To amend the US national trade deficit; build a better product

in tesla •  7 years ago  (edited)

I am a big fan & regular follower of Matt Gasnier’s excellent Best Selling Cars Blog (www.bestsellingcarsblog.com). It’s fascinating to see what cars sell where, to learn which companies are doing better than others for investing purposes, or simply just to dork out on the interesting variety on offer worldwide.

Norway is known for having some tremendous electric car subsidies, which they do as a country to offset the carbon emissions from their own large offshore oil operations which fill government coffers with cash. This obviously plays a part in the tremendous success of Tesla as a brand in Norway.

The November 2017 sales report in Norway from bestsellingcarsblog puts Tesla as the 5th overall brand, with the Model S as the #3 selling car in the country for the month (501 sales), and the Model X the #4 selling car (495 sales). This leaves only the Toyota Rav4 and Volkswagen Golf higher on the sales charts.

There are other successful electric cars in Norway. The Mitsubishi Outlander (offered as electric in Norway) is the #4 car, and the BMW i3 #5. The Nissan Leaf is ranked 31st in October at 148 sales, and the Opel Ampera-e (our Chevy Bolt) is even further down the list, at #47, or 84 sales. Subsidies do obviously help Tesla, but it’s also clear that the brand itself, the image that it owns, and the fact that it makes arguably the most technologically advanced vehicles on the market today put it on the top of the charts, despite these cars both costing on average over $100,000.

One thing historically uncommon in Norway (or Europe, for that matter) is American-manufactured cars, save for a precious few. Other than the Tesla’s, the BMW X5 is the only one on the current list of consequence, at 161 sales (#28). It seems the Ampera-e is exported from the US, and then there are two lonely Ford Mustangs and two Jeep Grand Cherokees sold down towards the bottom of the list.

This is something I think we’re generally aware of—outside of Canada and Mexico, and some mostly niche model exports to China, the United States hasn’t had much of an automotive export business for a long time. The Mustang has made some noise as a global export with success, but other than that, we mostly export German branded cars made in South Carolina.

Until Tesla. Love them or loathe them, 6,000 cars so far this year x $100k = $600,000,000 to Norway alone, a country with a population less than that of Colorado.
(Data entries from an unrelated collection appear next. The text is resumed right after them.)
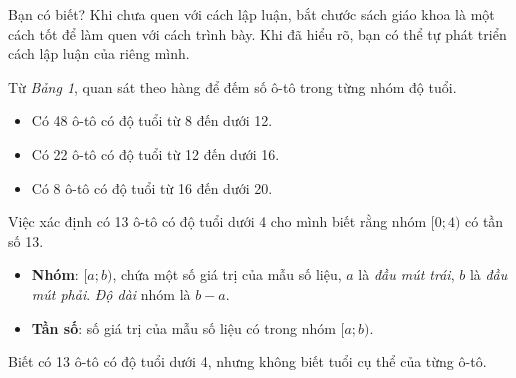 \documentclass[
  letterpaper,
  DIV=11,
  numbers=noendperiod]{scrartcl}
\providecommand{\tightlist}{%
  \setlength{\itemsep}{0pt}\setlength{\parskip}{0pt}}\usepackage{longtable,booktabs,array}
\begin{document}
\begin{tcolorbox}[enhanced jigsaw, opacityback=0, opacitybacktitle=0.6, colback=white, left=2mm, arc=.35mm, toprule=.15mm, title={Mẹo}, bottomtitle=1mm, coltitle=black, breakable, bottomrule=.15mm, rightrule=.15mm, colbacktitle=quarto-callout-note-color!10!white, leftrule=.75mm, colframe=quarto-callout-note-color-frame, toptitle=1mm, titlerule=0mm]

Bạn có biết? Khi chưa quen với cách lập luận, bắt chước sách giáo khoa
là một cách tốt để làm quen với cách trình bày. Khi đã hiểu rõ, bạn có
thể tự phát triển cách lập luận của riêng mình.

\end{tcolorbox}

Từ \emph{Bảng 1}, quan sát theo hàng để đếm số ô-tô trong từng nhóm độ
tuổi.

\begin{itemize}
\tightlist
\item
  Có 48 ô-tô có độ tuổi từ 8 đến dưới 12.
\item
  Có 22 ô-tô có độ tuổi từ 12 đến dưới 16.
\item
  Có 8 ô-tô có độ tuổi từ 16 đến dưới 20.
\end{itemize}

\begin{tcolorbox}[enhanced jigsaw, opacityback=0, opacitybacktitle=0.6, colback=white, left=2mm, arc=.35mm, toprule=.15mm, title={Nhóm \& tần số}, bottomtitle=1mm, coltitle=black, breakable, bottomrule=.15mm, rightrule=.15mm, colbacktitle=quarto-callout-note-color!10!white, leftrule=.75mm, colframe=quarto-callout-note-color-frame, toptitle=1mm, titlerule=0mm]

Việc xác định có 13 ô-tô có độ tuổi dưới 4 cho mình biết rằng nhóm
\([0;4)\) có tần số 13.

\begin{itemize}
\tightlist
\item
  \textbf{Nhóm}: \([a; b)\), chứa một số giá trị của mẫu số liệu, \(a\)
  là \emph{đầu mút trái}, \(b\) là \emph{đầu mút phải}. \emph{Độ dài}
  nhóm là \(b-a\).
\item
  \textbf{Tần số}: số giá trị của mẫu số liệu có trong nhóm \([a; b)\).
\end{itemize}

Biết có 13 ô-tô có độ tuổi dưới 4, nhưng không biết tuổi cụ thể của từng
ô-tô.

\end{tcolorbox}
\end{document}
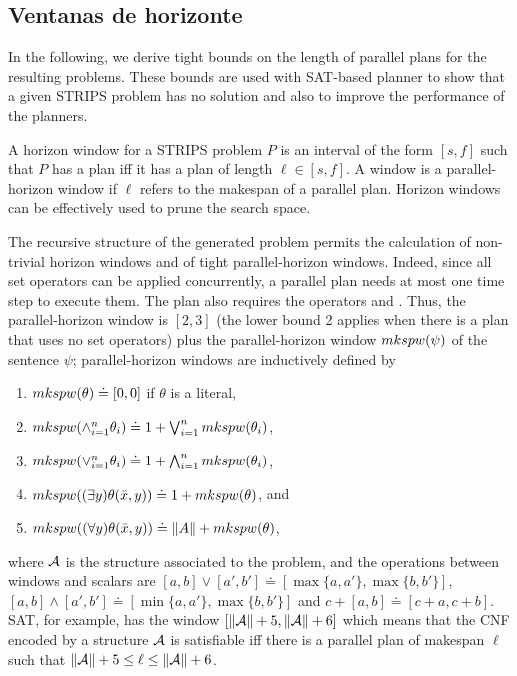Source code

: \subsection{Ventanas de horizonte}

In the following, we derive tight bounds on the length
of parallel plans for the resulting problems. These bounds
are used with SAT-based planner to show that a given
STRIPS problem has no solution and also to improve the
performance of the planners.

A horizon window for a STRIPS problem $P$ is an
interval of the form $[s,f]$ such that $P$ has a
plan iff it has a plan of length $\ell\in[s,f]$.
A window is a parallel-horizon window if $\ell$
refers to the makespan of a parallel plan.
Horizon windows can be effectively used to prune
the search space.

The recursive structure of the generated problem
permits the calculation of non-trivial horizon
windows and of tight parallel-horizon windows.
Indeed, since all set operators can be applied
concurrently, a parallel plan needs at most one
time step to execute them. The plan also requires
the operators  and .
Thus, the parallel-horizon window is $[2,3]$ (the lower
bound 2 applies when there is a plan that uses no
set operators) plus the parallel-horizon window
$mkspw(\psi)$ of the sentence $\psi$;
parallel-horizon windows are inductively defined by
\begin{enumerate}[--]
\item $mkspw(\theta)\doteq [0,0]$ if $\theta$ is a literal,
\item $mkspw(\wedge_{i=1}^n \theta_i)\doteq 1+\bigvee_{i=1}^n mkspw(\theta_i)$,
\item $mkspw(\vee_{i=1}^n \theta_i)\doteq 1+\bigwedge_{i=1}^n mkspw(\theta_i)$,
\item $mkspw((\exists y)\theta(\bar x,y))\doteq 1+mkspw(\theta)$, and
\item $mkspw((\forall y)\theta(\bar x,y))\doteq \|A\|+mkspw(\theta)$,
\end{enumerate}
where $\mathcal{A}$ is the structure associated to the problem,
and the operations between windows and scalars are
$[a,b]\vee[a',b']\doteq[\max\{a,a'\},\max\{b,b'\}]$,
$[a,b]\wedge[a',b']\doteq[\min\{a,a'\},\max\{b,b'\}]$ and
$c+[a,b]\doteq[c+a,c+b]$.
SAT, for example, has the window $[\|\mathcal{A}\|+5,\|\mathcal{A}\|+6]$
which means that the CNF encoded by a structure $\mathcal{A}$
is satisfiable iff there is a parallel plan of
makespan $\ell$ such that $\|\mathcal{A}\|+5\leq\ell\leq\|\mathcal{A}\|+6$.


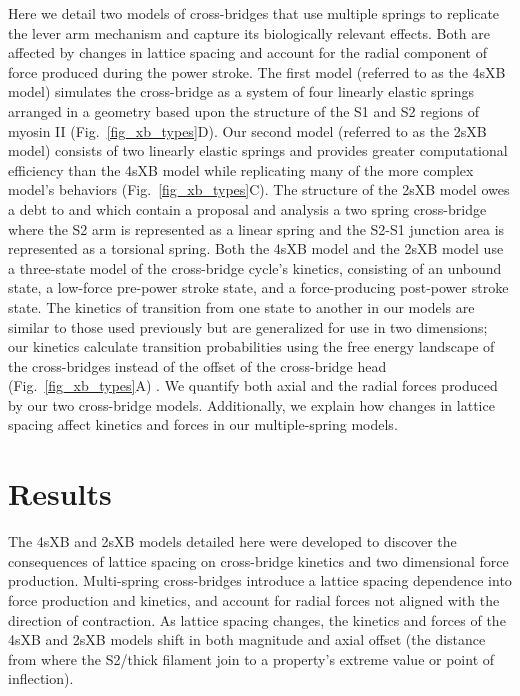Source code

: \documentclass[10pt]{article}
\newcommand{\citep}[1]{\cite{#1}} %
\newcommand{\citet}[1]{\cite{#1}}
\begin{document}
Here we detail two models of cross-bridges that use multiple springs to replicate the lever arm mechanism and capture its biologically relevant effects.  
Both are affected by changes in lattice spacing and account for the radial component of force produced during the power stroke.  
The first model (referred to as the 4sXB model) simulates the cross-bridge as a system of four linearly elastic springs arranged in a geometry based upon the structure of the S1 and S2 regions of myosin II (Fig.~\ref{fig_xb_types}D).  
Our second model (referred to as the 2sXB model) consists of two linearly elastic springs and provides greater computational efficiency than the 4sXB model while replicating many of the more complex model's behaviors (Fig.~\ref{fig_xb_types}C). 
The structure of the 2sXB model owes a debt to \citet{Schoenberg1980a} and \citet{Schoenberg1980b} which contain a proposal and analysis a two spring cross-bridge where the S2 arm is represented as a linear spring and the S2-S1 junction area is represented as a torsional spring. 
Both the 4sXB model and the 2sXB model use a three-state model of the cross-bridge cycle's kinetics, consisting of an unbound state, a low-force pre-power stroke state, and a force-producing post-power stroke state. 
The kinetics of transition from one state to another in our models are similar to those used previously but are generalized for use in two dimensions; our kinetics calculate transition probabilities using the free energy landscape of the cross-bridges instead of the offset of the cross-bridge head (Fig.~\ref{fig_xb_types}A) \citep{Pate1989, Daniel1998, Takagi2004, Tanner2007}. 
We quantify both axial and the radial forces produced by our two cross-bridge models. 
Additionally, we explain how changes in lattice spacing affect kinetics and forces in our multiple-spring models. 


\section*{Results} %

The 4sXB and 2sXB models detailed here were developed to discover the consequences of lattice spacing on cross-bridge kinetics and two dimensional force production.
Multi-spring cross-bridges introduce a lattice spacing dependence into force production and kinetics, and account for radial forces not aligned with the direction of contraction. 
As lattice spacing changes, the kinetics and forces of the 4sXB and 2sXB models shift in both magnitude and axial offset (the distance from where the S2/thick filament join to a property's extreme value or point of inflection).
\end{document}
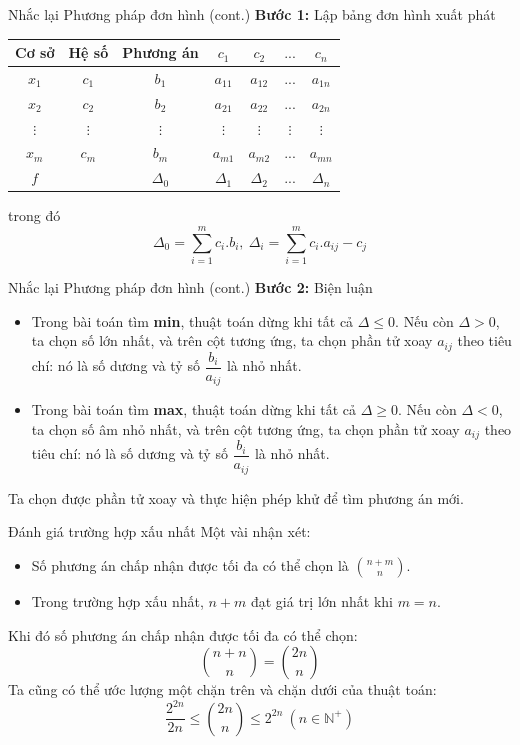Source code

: \documentclass[10pt]{beamer}
\begin{document}
\begin{frame}{Nhắc lại Phương pháp đơn hình (cont.)}
\textbf{Bước 1:} Lập bảng đơn hình xuất phát
\begin{table}[H]
\centering
\begin{tabular}{|c|c|c|c|c|c|c|}
\hline
Cơ sở & Hệ số & Phương án & $c_1$ & $c_2$ & $...$ & $c_n$\\
\hline
$x_1$ & $c_1$ & $b_1$ & $a_{11}$ & $a_{12}$ & $...$ & $a_{1n}$ \\
$x_2$ & $c_2$ & $b_2$ & $a_{21}$ & $a_{22}$ & $...$ & $a_{2n}$ \\
$\vdots$ & $\vdots$ & $\vdots$ & $\vdots$ & $\vdots$ & $\vdots$ & $\vdots$\\
$x_m$ & $c_m$ & $b_m$ & $a_{m1}$ & $a_{m2}$ & $...$ & $a_{mn}$\\
\hline
$f$ & & $\Delta_0$ & $\Delta_1$ & $\Delta_2$ & $...$ & $\Delta_n$ \\
\hline
\end{tabular}
\end{table}
trong đó
$$
\Delta_0 = \sum^{m}_{i=1}c_{i}.b_i,\ \Delta_i = \sum^{m}_{i=1}c_i.a_{ij} - c_j
$$

\end{frame}

\begin{frame}{Nhắc lại Phương pháp đơn hình (cont.)}
\textbf{Bước 2:} Biện luận
\begin{itemize}
\item Trong bài toán tìm \textbf{min}, thuật toán dừng khi tất cả $\Delta \leq 0$. Nếu còn $\Delta > 0$, ta chọn số lớn nhất, và trên cột tương ứng, ta chọn phần tử xoay $a_{ij}$ theo tiêu chí: nó là số dương và tỷ số $\dfrac{b_{i}}{a_{ij}}$ là nhỏ nhất.
\item Trong bài toán tìm \textbf{max}, thuật toán dừng khi tất cả $\Delta \geq 0$. Nếu còn $\Delta < 0$, ta chọn số âm nhỏ nhất, và trên cột tương ứng, ta chọn phần tử xoay $a_{ij}$ theo tiêu chí: nó là số dương và tỷ số $\dfrac{b_{i}}{a_{ij}}$ là nhỏ nhất.
\end{itemize}
Ta chọn được phần tử xoay và thực hiện phép khử để tìm phương án mới.
\end{frame}

\begin{frame}{Đánh giá trường hợp xấu nhất}
Một vài nhận xét:
\begin{itemize}
\item Số phương án chấp nhận được tối đa có thể chọn là $\displaystyle \binom{n + m}{n}$.
\item Trong trường hợp xấu nhất, $n + m$ đạt giá trị lớn nhất khi $m = n$.
\end{itemize}
Khi đó số phương án chấp nhận được tối đa có thể chọn:
$$
\displaystyle \binom{n + n}{n} = \binom{2n}{n}
$$
Ta cũng có thể ước lượng một chặn trên và chặn dưới của thuật toán\cite{Vanderbei2020}:
$$
\frac{2^{2n}}{2n} \leq \binom{2n}{n} \leq 2^{2n} \ (n \in \mathbb{N^+})
$$
\end{frame}
\end{document}
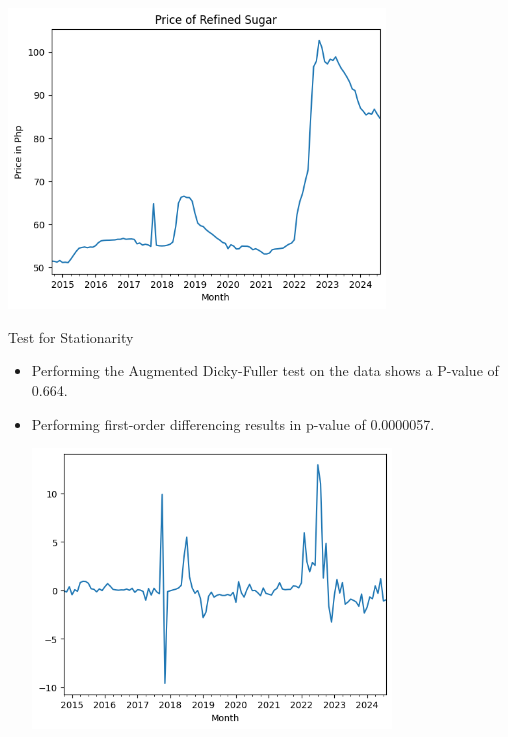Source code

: \documentclass[12pt, aspectratio=169]{beamer}
\begin{document}
\begin{frame}
    \begin{center}
        \includegraphics[width=0.75\textwidth, height =\textheight]{Price_plot.png}
    \end{center}
\end{frame}

\begin{frame}{Test for Stationarity}
    \begin{itemize}
        \item Performing the Augmented Dicky-Fuller test on the data shows a P-value of 0.664. 
        \item Performing first-order differencing results in p-value of 0.0000057. 
        \begin{center}
            \includegraphics[width = 0.75\textwidth,height = .7\textheight]{differenced.png}
        \end{center}
    \end{itemize}
\end{frame}
\end{document}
Cross reference that thought with the info from the U.S. Census regarding our overall trade balance with Norway, which looks something like this:

5 years ago we ran a $4 billion deficit with Norway. Now, for the first time in recent history, we’re looking to have a surplus (so far as of October 2017 we’re at a $262M surplus). Tesla alone is looks to be responsible for a not-insignificant amount of this surplus.

Our domestic automaker’s excuses have always been just that. Make a better car and people worldwide will buy it, no matter where you’re from. Tesla has proved it, and when they get Model 3 production appropriately ramped up, we will see a measurable improvement in our trade data from it.